I like bringing out madcow...Im not knocking the program..it worked for me...I was just wondering this: isnt bodybuilding all about aesthetics? and powerlifting about power and strength? So if someone wants to carve detail by doing curls, extensions or whathave you is that wrong? At the end of the 5x5 you may have a wide back, big chest and great big legs but no detail...Im curious to know how many have done the 5x5 while cutting...either way madcow i love the program..maybe im thinking to much into it...

If a BBer wants to get big, his program can look like a 5x5. If he wants to maintain and really focus on bringing up weak points and perfecting symmetry, it might look quite a bit different.

How would the above be different?
 
There is no carving detail. Bodybuilding is about having nice shape and proportions, as much muscle as you want, and low bodyfat. The shape thing is basically all genetics. If you choose a nice assortment of exercises that develop the entire body, you'll almost certainly be about 90% or better - all you have to do is keep an eye out and focus on weak points or whatever every now and then. There is no carving detail - details is about having a lot of muscle (training) and low bodyfat (diet).

Powerlifting is about 1RM performance and that has a heavily neural component.
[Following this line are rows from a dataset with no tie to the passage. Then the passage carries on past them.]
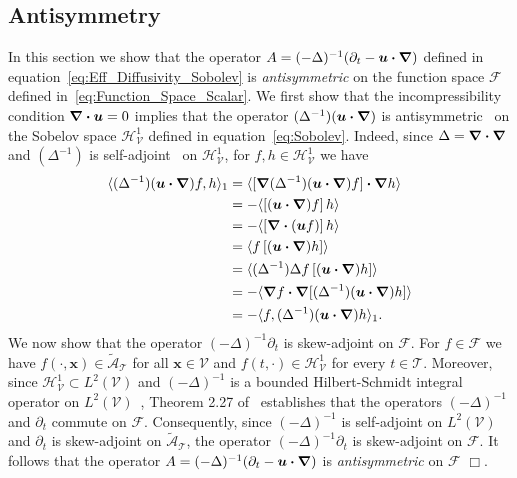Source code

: \documentclass[leqno,onefignum,onetabnum]{siamltex1213}
\newcommand{\Tc}{\mathcal{T}}
\newcommand{\Vc}{\mathcal{V}}
\newcommand{\Hs}{\mathscr{H}}
\newcommand{\As}{\mathscr{A}}
\newcommand{\Fs}{\mathscr{F}}
\newcommand\bnabla{\mbox{\boldmath${\nabla}$}}
\providecommand\bcdot{\boldsymbol{\cdot}}
\newcommand{\vecx}{\boldsymbol{x}}
\newcommand{\vecu}{\boldsymbol{u}}
\begin{document}
\subsection{Antisymmetry}\label{sec:Antisymmetry}
%
In this section we show that the operator
$A=(-\Delta)^{-1}(\partial_t-\vecu\bcdot\bnabla)$ defined
in equation~\eqref{eq:Eff_Diffusivity_Sobolev} is \emph{antisymmetric} on
the function space $\Fs$ defined
in~\eqref{eq:Function_Space_Scalar}. We first show that the
incompressibility condition $\bnabla\bcdot\vecu=0$ implies that the
operator $(\Delta^{-1})(\vecu\bcdot\bnabla )$ is 
antisymmetric~\cite{Bhattacharya:AAP:1999:951} on the Sobelov space
$\Hs^1_{\Vc}$ defined in equation~\eqref{eq:Sobolev}. Indeed, since 
$\Delta=\bnabla\bcdot\bnabla$ and $(\Delta^{-1})$ is
self-adjoint~\cite{Stakgold:BVP:2000} on $\Hs^1_{\Vc}$, for
$f,h\in\Hs^1_{\Vc}$ we have   
%
\begin{align}%
  \langle(\Delta^{-1})(\vecu \bcdot\bnabla )f,h\rangle_1
                            &=\langle[\bnabla (\Delta^{-1})(\vecu \bcdot\bnabla )f]\bcdot\bnabla h\rangle
                                 \\                              
                              &=-\langle[(\vecu \bcdot\bnabla )f]\,h\rangle
                                 \notag\\
                               &=-\langle[\bnabla \bcdot(\vecu f)]\,h\rangle
                                 \notag\\     
                              &=\langle f\,[(\vecu \bcdot\bnabla )h]\rangle
                                \notag\\
                              &=\langle(\Delta^{-1})\Delta f\,[(\vecu \bcdot\bnabla )h]\rangle
                                \notag\\
                              &=-\langle\bnabla f\bcdot\bnabla[(\Delta^{-1})(\vecu \bcdot\bnabla )h]\rangle
                                \notag\\                              
                              &=-\langle f,(\Delta^{-1})(\vecu \bcdot\bnabla )h\rangle_1.
                              \notag
\end{align}
%
We now show that the operator $(-\Delta)^{-1}\partial_t$ is skew-adjoint on
$\Fs$. For $f\in\Fs$ we have $f(\cdot,\vecx)\in\tilde{\As}_{\Tc}$ for all
$\vecx\in\Vc$ and $f(t,\cdot)\in\Hs^1_{\Vc}$ for every $t\in\Tc$. Moreover,
since $\Hs^1_{\Vc}\subset L^2(\Vc)$ and $(-\Delta)^{-1}$ is a bounded
Hilbert-Schmidt integral operator on $L^2(\Vc)$~\cite{Stakgold:BVP:2000},
Theorem 2.27 of~\cite{Folland:99:RealAnalysis} establishes that the operators
$(-\Delta)^{-1}$ and $\partial_t$ commute on $\Fs$. Consequently, since
$(-\Delta)^{-1}$ is self-adjoint on $L^2(\Vc)$ and $\partial_t$ is skew-adjoint on
$\tilde{\As}_{\Tc}$, the operator $(-\Delta)^{-1}\partial_t$ is skew-adjoint on
$\Fs$. It follows that the operator
$A=(-\Delta)^{-1}(\partial_t-\vecu\bcdot\bnabla)$ is \emph{antisymmetric} on
$\Fs$ $\Box$.  
\end{document}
It's not that very heavy weights are bad for hypertrophy - it's just that you can't do enough of it. But do not think that neural components cannot work synergistically to facilitate hypertrophy (this is the whole reason behind the infamous newbie gains). And in PL out of necessity there is higher rep work with more mechanical load because they can't only do 1RM stuff.

Hypertrophy is all about expanding the capacity of the body's musculature. This is why so many BBers make the switch to WSB or another dedicated strength program (well beyond 5x5) and experience much better gains. The reason is that, even though they aren't dedicated hypertrophy programs, they get the #1 hypertrophy thing very very right - get stronger at big lifts progressively. This is where the BBer fufu shit breaks down because so many people are doing all kinds of speciality work when the main goal in their head is to purely get big (granted some just want to refine what they have and get everything in 100% proportion - or do what they are able to with their genetics anyway).

You don't get bigger without getting stronger (a bigger muscle is a stronger muscle - it is adaptation to increased loads so obviously you need to focus on getting stronger albeit not necessarily 1RM but certainly 5RM or 5x5 or 10RM or 8RM or whatever). You can get stronger without getting bigger. Increase weights in big lifts and eat - this is all you need to build muscle over your whole frame. Everything else is minutia.

I think you need to look at these pictures to better understand that training is training. There is no special BBer training. It's all very much the same the same ballpark. Some guys want to hit home runs while others want to look pretty running bases in their thongs, both must learn to bat and hit the consistently or they will be sitting in the dugout. http://www.midwestbarbell.com/totalelite/index.php?showtopic=1110

So it's not about 5x5 vs. something else. I'm just not sure you are understanding the hypertrophy mechanism and that bodybuilding is basically strength training (albeit not 1RM focus) with a diet component.